Friday, May 9, 2014

'46-'48, or fight it in the courts

The Treaty of Guadalupe-Hidalgo that ended the Mexican War during James K. Polk's  Presidency, still making for crazies, after all these years;
Lawyers for a billionaire landowner who closed a popular surfing beach told a San Mateo County judge on Thursday that the Silicon Valley titan did not violate public access laws and in fact had every right to block beachgoers from trespassing on his property.
The argument came on the first day of a civil trial over the public's right to access a public beach. The Surfrider Foundation has accused venture capitalist Vinod Khosla of flouting the California Coastal Act when he blocked the only road into Martins Beach, a sandy, 53-acre haven along the coastal cliffs about 6 miles south of Half Moon Bay.
Khosla, one of the founders of Sun Microsystems, can afford this legal battle, and has in fact already won a skirmish;
A San Mateo County judge ruled in October [2013] that the Treaty of Guadalupe Hidalgo, which ended the Mexican-American War in 1848, allows Khosla to exclude the public.
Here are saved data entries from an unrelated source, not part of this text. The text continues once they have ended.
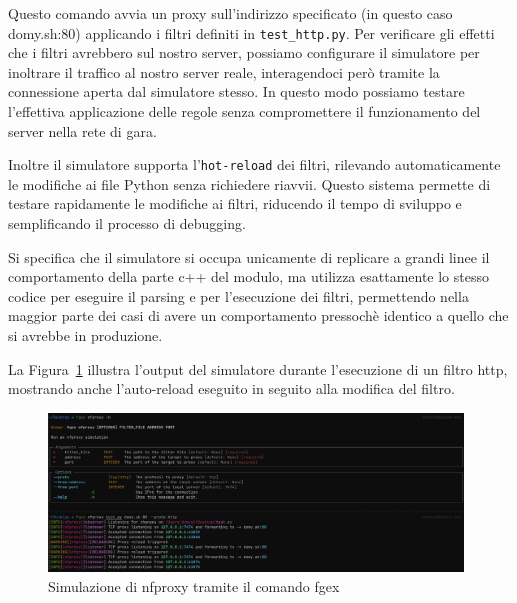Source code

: Questo comando avvia un proxy sull'indirizzo specificato (in questo caso domy.sh:80) applicando i filtri definiti in \texttt{test\_http.py}.
Per verificare gli effetti che i filtri avrebbero sul nostro server, possiamo configurare il simulatore per inoltrare il traffico al nostro server reale, interagendoci però tramite la connessione aperta dal simulatore stesso. In questo modo possiamo testare l'effettiva applicazione delle regole senza compromettere il funzionamento del server nella rete di gara.  

Inoltre il simulatore supporta l'\texttt{hot-reload} dei filtri, rilevando automaticamente le modifiche ai file Python senza richiedere riavvii. Questo sistema permette di testare rapidamente le modifiche ai filtri, riducendo il tempo di sviluppo e semplificando il processo di debugging.

Si specifica che il simulatore si occupa unicamente di replicare a grandi linee il comportamento della parte c++ del modulo, ma utilizza esattamente lo stesso codice per eseguire il parsing e per l'esecuzione dei filtri, permettendo nella maggior parte dei casi di avere un comportamento pressochè identico a quello che si avrebbe in produzione.

La Figura~\ref{fig:nfproxy_sim} illustra l'output del simulatore durante l'esecuzione di un filtro http, mostrando anche l'auto-reload eseguito in seguito alla modifica del filtro.

\begin{figure}[H]
    \centering
    \includegraphics[width=0.98\textwidth]{images/chapter3/nfproxy_sim.png}
    \caption{Simulazione di nfproxy tramite il comando fgex}\label{fig:nfproxy_sim}
\end{figure}

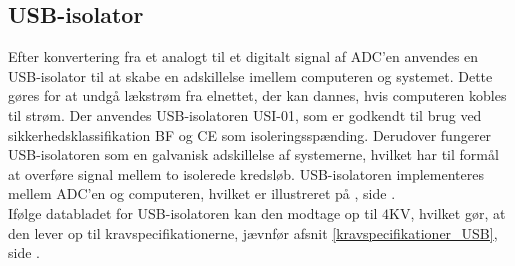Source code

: \subsection{USB-isolator}\label{USB_afsnit}
Efter konvertering fra et analogt til et digitalt signal af ADC'en anvendes en USB-isolator til at skabe en adskillelse imellem computeren og systemet. Dette gøres for at undgå lækstrøm fra elnettet, der kan dannes, hvis computeren kobles til strøm. Der anvendes USB-isolatoren USI-01, som er godkendt til brug ved sikkerhedsklassifikation BF og CE som isoleringsspænding. Derudover fungerer USB-isolatoren som en galvanisk adskillelse af systemerne, hvilket har til formål at overføre signal mellem to isolerede kredsløb. USB-isolatoren implementeres mellem ADC'en og computeren, hvilket er illustreret på , side \pageref{kravblok}. \\
Ifølge databladet for USB-isolatoren kan den modtage op til $4$KV, hvilket gør, at den lever op til kravspecifikationerne, jævnfør afsnit \ref{kravspecifikationer_USB}, side \pageref{kravspecifikationer_USB}.
%
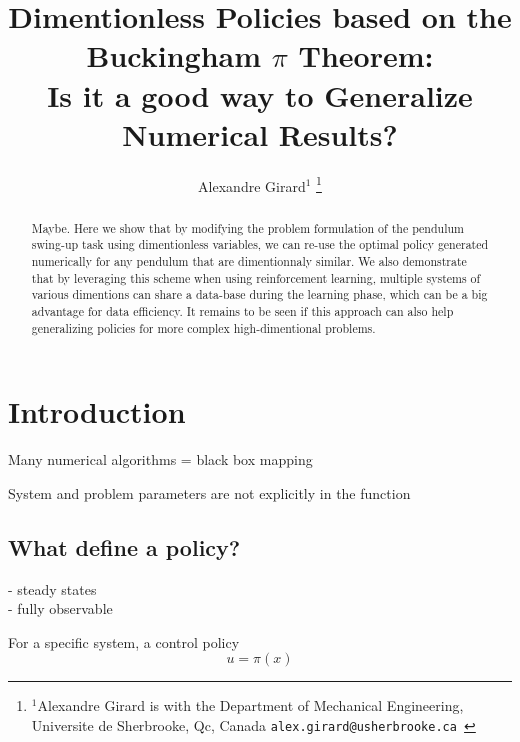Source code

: 

\title{\LARGE \bf
Dimentionless Policies based on the Buckingham $\pi$ Theorem: \\ 
Is it a good way to Generalize Numerical Results?
}


\author{Alexandre Girard$^{1}$%
\thanks{$^{1}$Alexandre Girard is with the Department of Mechanical Engineering, Universite de Sherbrooke, Qc, Canada {\tt\small  alex.girard@usherbrooke.ca }}%
}%


\maketitle
\thispagestyle{empty}
\pagestyle{empty}


\begin{abstract}
Maybe. Here we show that by modifying the problem formulation of the pendulum swing-up task using dimentionless variables, we can re-use the optimal policy generated numerically for any pendulum that are dimentionnaly similar. We also demonstrate that by leveraging this scheme when using reinforcement learning, multiple systems of various dimentions can share a data-base during the learning phase, which can be a big advantage for data efficiency. It remains to be seen if this approach can also help generalizing policies for more complex high-dimentional problems.
\end{abstract}

\section{Introduction}

Many numerical algorithms = black box mapping

System and problem parameters are not explicitly in the function




\subsection{What define a policy?}

- steady states \\
- fully observable


For a specific system, a control policy 
\begin{equation}
u
=
\pi \left(
x
\right)
\end{equation}


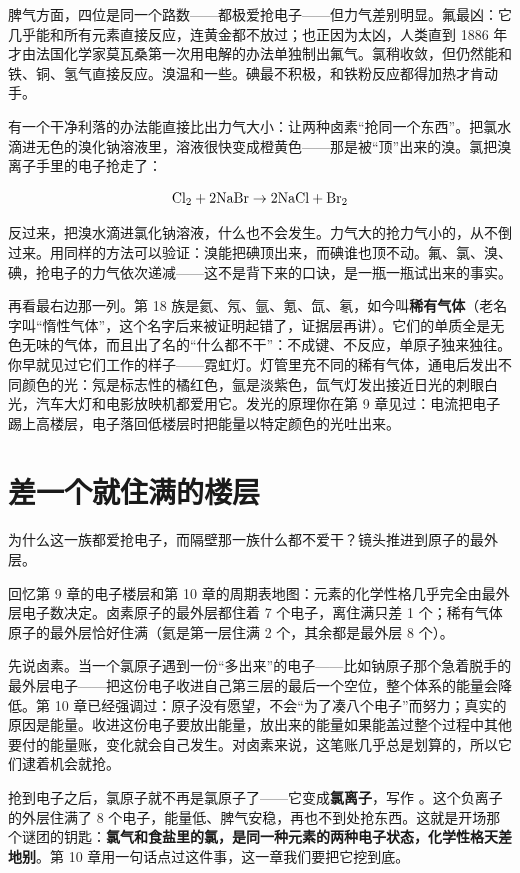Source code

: 脾气方面，四位是同一个路数——都极爱抢电子——但力气差别明显。氟最凶：它几乎能和所有元素直接反应，连黄金都不放过；也正因为太凶，人类直到 1886 年才由法国化学家莫瓦桑第一次用电解的办法单独制出氟气。氯稍收敛，但仍然能和铁、铜、氢气直接反应。溴温和一些。碘最不积极，和铁粉反应都得加热才肯动手。

有一个干净利落的办法能直接比出力气大小：让两种卤素“抢同一个东西”。把氯水滴进无色的溴化钠溶液里，溶液很快变成橙黄色——那是被“顶”出来的溴。氯把溴离子手里的电子抢走了：

\[\chem{Cl_2} + \chem{2NaBr} \rightarrow \chem{2NaCl} + \chem{Br_2}\]

反过来，把溴水滴进氯化钠溶液，什么也不会发生。力气大的抢力气小的，从不倒过来。用同样的方法可以验证：溴能把碘顶出来，而碘谁也顶不动。氟、氯、溴、碘，抢电子的力气依次递减——这不是背下来的口诀，是一瓶一瓶试出来的事实。

再看最右边那一列。第 18 族是氦、氖、氩、氪、氙、氡，如今叫\textbf{稀有气体}（老名字叫“惰性气体”，这个名字后来被证明起错了，证据层再讲）。它们的单质全是无色无味的气体，而且出了名的“什么都不干”：不成键、不反应，单原子独来独往。你早就见过它们工作的样子——霓虹灯。灯管里充不同的稀有气体，通电后发出不同颜色的光：氖是标志性的橘红色，氩是淡紫色，氙气灯发出接近日光的刺眼白光，汽车大灯和电影放映机都爱用它。发光的原理你在第 9 章见过：电流把电子踢上高楼层，电子落回低楼层时把能量以特定颜色的光吐出来。

\section{差一个就住满的楼层}

为什么这一族都爱抢电子，而隔壁那一族什么都不爱干？镜头推进到原子的最外层。

回忆第 9 章的电子楼层和第 10 章的周期表地图：元素的化学性格几乎完全由最外层电子数决定。卤素原子的最外层都住着 7 个电子，离住满只差 1 个；稀有气体原子的最外层恰好住满（氦是第一层住满 2 个，其余都是最外层 8 个）。

先说卤素。当一个氯原子遇到一份“多出来”的电子——比如钠原子那个急着脱手的最外层电子——把这份电子收进自己第三层的最后一个空位，整个体系的能量会降低。第 10 章已经强调过：原子没有愿望，不会“为了凑八个电子”而努力；真实的原因是能量。收进这份电子要放出能量，放出来的能量如果能盖过整个过程中其他要付的能量账，变化就会自己发生。对卤素来说，这笔账几乎总是划算的，所以它们逮着机会就抢。

抢到电子之后，氯原子就不再是氯原子了——它变成\textbf{氯离子}，写作 。这个负离子的外层住满了 8 个电子，能量低、脾气安稳，再也不到处抢东西。这就是开场那个谜团的钥匙：\textbf{氯气和食盐里的氯，是同一种元素的两种电子状态，化学性格天差地别}。第 10 章用一句话点过这件事，这一章我们要把它挖到底。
The treaty essentially required the United States to recognize Mexican land grants, and the judge found that such a grant existed on Martins Beach. 
Rights that had been recognized as existing for well over a century before California tried to eliminate them by state legislation in the 1970s with the California Coastal Zone Conservation Initiative. But only billionaires can afford to exert their rights in the 21st century.